Im Boden selbst befindet sich keine Struktur sondern nur ein leichter Kegel vom Bohren. Lediglich an der Innenwand habe ich 2mm tiefe Riefen im Abstand von 3mm angebracht.
Zusätzlich befinden sich die 4 Bohrungen + Flachsenkung im Boden um das Kupferstück später mit dem Alurohr zu verschrauben. 
Eine 4,5mm Bohrung für Temperatursensoren ist ebenfalls vorhanden.

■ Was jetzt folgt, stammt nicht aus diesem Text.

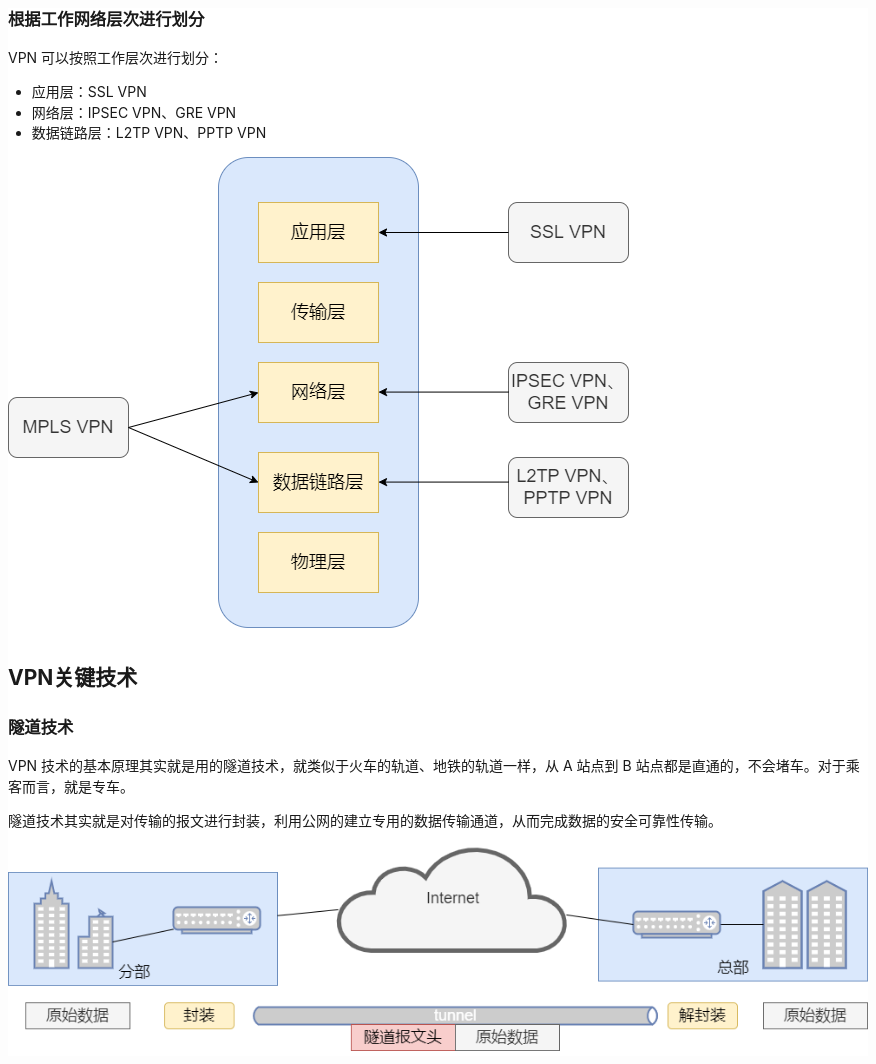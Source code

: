 ### 根据工作网络层次进行划分
VPN 可以按照工作层次进行划分：
* 应用层：SSL VPN
* 网络层：IPSEC VPN、GRE VPN
* 数据链路层：L2TP VPN、PPTP VPN

![](VPN/7.png)

## VPN关键技术
### 隧道技术
VPN 技术的基本原理其实就是用的隧道技术，就类似于火车的轨道、地铁的轨道一样，从 A 站点到 B 站点都是直通的，不会堵车。对于乘客而言，就是专车。

隧道技术其实就是对传输的报文进行封装，利用公网的建立专用的数据传输通道，从而完成数据的安全可靠性传输。

![](VPN/8.png)
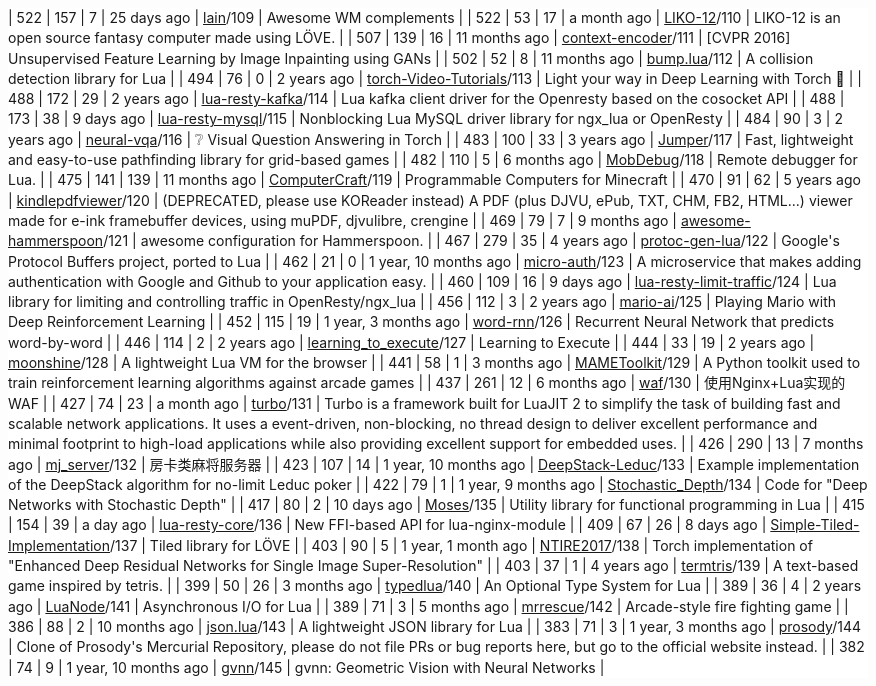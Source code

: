 | 522 | 157 | 7 | 25 days ago | [lain](https://github.com/lcpz/lain)/109 | Awesome WM complements |
| 522 | 53 | 17 | a month ago | [LIKO-12](https://github.com/LIKO-12/LIKO-12)/110 | LIKO-12 is an open source fantasy computer made using LÖVE. |
| 507 | 139 | 16 | 11 months ago | [context-encoder](https://github.com/pathak22/context-encoder)/111 | [CVPR 2016] Unsupervised Feature Learning by Image Inpainting using GANs |
| 502 | 52 | 8 | 11 months ago | [bump.lua](https://github.com/kikito/bump.lua)/112 | A collision detection library for Lua |
| 494 | 76 | 0 | 2 years ago | [torch-Video-Tutorials](https://github.com/Atcold/torch-Video-Tutorials)/113 | Light your way in Deep Learning with Torch 🔦 |
| 488 | 172 | 29 | 2 years ago | [lua-resty-kafka](https://github.com/doujiang24/lua-resty-kafka)/114 | Lua kafka client driver for the Openresty based on the cosocket API |
| 488 | 173 | 38 | 9 days ago | [lua-resty-mysql](https://github.com/openresty/lua-resty-mysql)/115 | Nonblocking Lua MySQL driver library for ngx_lua or OpenResty |
| 484 | 90 | 3 | 2 years ago | [neural-vqa](https://github.com/abhshkdz/neural-vqa)/116 | :grey_question: Visual Question Answering in Torch |
| 483 | 100 | 33 | 3 years ago | [Jumper](https://github.com/Yonaba/Jumper)/117 | Fast, lightweight and easy-to-use pathfinding library for grid-based games |
| 482 | 110 | 5 | 6 months ago | [MobDebug](https://github.com/pkulchenko/MobDebug)/118 | Remote debugger for Lua. |
| 475 | 141 | 139 | 11 months ago | [ComputerCraft](https://github.com/dan200/ComputerCraft)/119 | Programmable Computers for Minecraft |
| 470 | 91 | 62 | 5 years ago | [kindlepdfviewer](https://github.com/koreader/kindlepdfviewer)/120 | (DEPRECATED, please use KOReader instead) A PDF (plus DJVU, ePub, TXT, CHM, FB2, HTML...) viewer made for e-ink framebuffer devices, using muPDF, djvulibre, crengine |
| 469 | 79 | 7 | 9 months ago | [awesome-hammerspoon](https://github.com/ashfinal/awesome-hammerspoon)/121 | awesome configuration for Hammerspoon. |
| 467 | 279 | 35 | 4 years ago | [protoc-gen-lua](https://github.com/sean-lin/protoc-gen-lua)/122 | Google's Protocol Buffers project, ported to Lua |
| 462 | 21 | 0 | 1 year, 10 months ago | [micro-auth](https://github.com/hypebeast/micro-auth)/123 | A microservice that makes adding authentication with Google and Github to your application easy. |
| 460 | 109 | 16 | 9 days ago | [lua-resty-limit-traffic](https://github.com/openresty/lua-resty-limit-traffic)/124 | Lua library for limiting and controlling traffic in OpenResty/ngx_lua |
| 456 | 112 | 3 | 2 years ago | [mario-ai](https://github.com/aleju/mario-ai)/125 | Playing Mario with Deep Reinforcement Learning |
| 452 | 115 | 19 | 1 year, 3 months ago | [word-rnn](https://github.com/larspars/word-rnn)/126 | Recurrent Neural Network that predicts word-by-word |
| 446 | 114 | 2 | 2 years ago | [learning_to_execute](https://github.com/wojciechz/learning_to_execute)/127 | Learning to Execute |
| 444 | 33 | 19 | 2 years ago | [moonshine](https://github.com/gamesys/moonshine)/128 | A lightweight Lua VM for the browser |
| 441 | 58 | 1 | 3 months ago | [MAMEToolkit](https://github.com/M-J-Murray/MAMEToolkit)/129 | A Python toolkit used to train reinforcement learning algorithms against arcade games |
| 437 | 261 | 12 | 6 months ago | [waf](https://github.com/unixhot/waf)/130 | 使用Nginx+Lua实现的WAF |
| 427 | 74 | 23 | a month ago | [turbo](https://github.com/kernelsauce/turbo)/131 | Turbo is a framework built for LuaJIT 2 to simplify the task of building fast and scalable network applications. It uses a event-driven, non-blocking, no thread design to deliver excellent performance and minimal footprint to high-load applications while also providing excellent support for embedded uses.  |
| 426 | 290 | 13 | 7 months ago | [mj_server](https://github.com/yuanfengyun/mj_server)/132 | 房卡类麻将服务器 |
| 423 | 107 | 14 | 1 year, 10 months ago | [DeepStack-Leduc](https://github.com/lifrordi/DeepStack-Leduc)/133 | Example implementation of the DeepStack algorithm for no-limit Leduc poker |
| 422 | 79 | 1 | 1 year, 9 months ago | [Stochastic_Depth](https://github.com/yueatsprograms/Stochastic_Depth)/134 | Code for "Deep Networks with Stochastic Depth" |
| 417 | 80 | 2 | 10 days ago | [Moses](https://github.com/Yonaba/Moses)/135 | Utility library for functional programming  in Lua |
| 415 | 154 | 39 | a day ago | [lua-resty-core](https://github.com/openresty/lua-resty-core)/136 | New FFI-based API for lua-nginx-module |
| 409 | 67 | 26 | 8 days ago | [Simple-Tiled-Implementation](https://github.com/karai17/Simple-Tiled-Implementation)/137 | Tiled library for LÖVE |
| 403 | 90 | 5 | 1 year, 1 month ago | [NTIRE2017](https://github.com/limbee/NTIRE2017)/138 | Torch implementation of "Enhanced Deep Residual Networks for Single Image Super-Resolution" |
| 403 | 37 | 1 | 4 years ago | [termtris](https://github.com/tylerneylon/termtris)/139 | A text-based game inspired by tetris. |
| 399 | 50 | 26 | 3 months ago | [typedlua](https://github.com/andremm/typedlua)/140 | An Optional Type System for Lua |
| 389 | 36 | 4 | 2 years ago | [LuaNode](https://github.com/ignacio/LuaNode)/141 | Asynchronous I/O for Lua |
| 389 | 71 | 3 | 5 months ago | [mrrescue](https://github.com/SimonLarsen/mrrescue)/142 | Arcade-style fire fighting game |
| 386 | 88 | 2 | 10 months ago | [json.lua](https://github.com/rxi/json.lua)/143 | A lightweight JSON library for Lua |
| 383 | 71 | 3 | 1 year, 3 months ago | [prosody](https://github.com/bjc/prosody)/144 | Clone of Prosody's Mercurial Repository, please do not file PRs or bug reports here, but go to the official website instead. |
| 382 | 74 | 9 | 1 year, 10 months ago | [gvnn](https://github.com/ankurhanda/gvnn)/145 | gvnn: Geometric Vision with Neural Networks |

Ein weiteres Problem bei einem Pot aus 2 verschiedenen Materialien ist die Verbindung. Dichtungen aus den üblichen Materialien wie Gummi sind nicht möglich da diese unter den geringen Temperaturen hart, spröde und undicht werden. 
Eine Mögliche Lösung wären Graphitdichtungen. Diese erfüllen ihre Funktion selbst bei -250°C noch zuverlässig. Allerdings müsste ich mir diese extra anfertigen lassen was für 10 Dichtungen einen Preis von etwa 150€ bedeuten würde.
Also habe ich mich dazu entschieden die Verbindungsoberflächen extrem glatt zu halten. Dadurch ist der Übergang nahezu metallisch dicht. Zusätzlich befindet sich eine dünne Schickt Amasan Wärmeleitpaste im Übergang. Dadurch ist der Pot selbst unter Druck noch dicht.

Bei der Verschraubung musste ich mal wieder Bekanntschaft mit den negativen Eigenschaften von Kupfer machen... Es ist extrem weich wodurch der Bohrer etwas verlaufen ist. 0,5mm hören sich jetzt nich viel an - machen aber deutliche Probleme. Also musste ich die Löcher von 4,5mm auf 5mm aufbohren. Anschließend hat alles gepasst. 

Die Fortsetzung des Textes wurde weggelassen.